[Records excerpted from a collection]
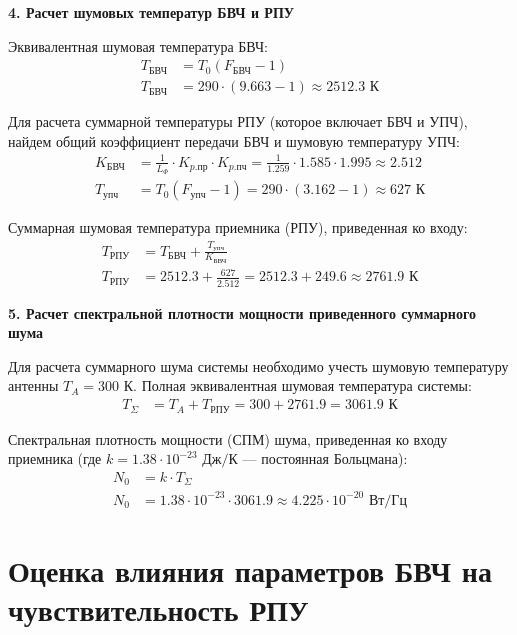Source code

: \vspace{1em}
\textbf{4. Расчет шумовых температур БВЧ и РПУ}

Эквивалентная шумовая температура БВЧ:
\begin{align*}
T_{\text{БВЧ}} &= T_0 (F_{\text{БВЧ}} - 1) \\
T_{\text{БВЧ}} &= 290 \cdot (9.663 - 1) \approx 2512.3 \text{ К}
\end{align*}

Для расчета суммарной температуры РПУ (которое включает БВЧ и УПЧ), найдем общий коэффициент передачи БВЧ и шумовую температуру УПЧ:
\begin{align*}
K_{\text{БВЧ}} &= \frac{1}{L_{\Phi}} \cdot K_{p.\text{пр}} \cdot K_{p.\text{пч}} = \frac{1}{1.259} \cdot 1.585 \cdot 1.995 \approx 2.512 \\
T_{\text{упч}} &= T_0 (F_{\text{упч}} - 1) = 290 \cdot (3.162 - 1) \approx 627 \text{ К}
\end{align*}

Суммарная шумовая температура приемника (РПУ), приведенная ко входу:
\begin{align*}
T_{\text{РПУ}} &= T_{\text{БВЧ}} + \frac{T_{\text{упч}}}{K_{\text{БВЧ}}} \\
T_{\text{РПУ}} &= 2512.3 + \frac{627}{2.512} = 2512.3 + 249.6 \approx 2761.9 \text{ К}
\end{align*}

\vspace{1em}
\textbf{5. Расчет спектральной плотности мощности приведенного суммарного шума}

Для расчета суммарного шума системы необходимо учесть шумовую температуру антенны $T_A = 300 \text{ К}$. Полная эквивалентная шумовая температура системы:
\begin{align*}
T_{\Sigma} &= T_A + T_{\text{РПУ}} = 300 + 2761.9 = 3061.9 \text{ К}
\end{align*}

Спектральная плотность мощности (СПМ) шума, приведенная ко входу приемника (где $k = 1.38 \cdot 10^{-23} \text{ Дж/К}$ — постоянная Больцмана):
\begin{align*}
N_0 &= k \cdot T_{\Sigma} \\
N_0 &= 1.38 \cdot 10^{-23} \cdot 3061.9 \approx 4.225 \cdot 10^{-20} \text{ Вт/Гц}
\end{align*}

\vspace{1em}
\section{Оценка влияния параметров БВЧ на чувствительность РПУ}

# [TASK OBJECTIVE]
Copy each line from the data that features the string "шума".

# [SOLUTION FOR THIS PROBLEM]
\textbf{5. Расчет спектральной плотности мощности приведенного суммарного шума}
Для расчета суммарного шума системы необходимо учесть шумовую температуру антенны $T_A = 300 \text{ К}$. Полная эквивалентная шумовая температура системы:
Спектральная плотность мощности (СПМ) шума, приведенная ко входу приемника (где $k = 1.38 \cdot 10^{-23} \text{ Дж/К}$ — постоянная Больцмана):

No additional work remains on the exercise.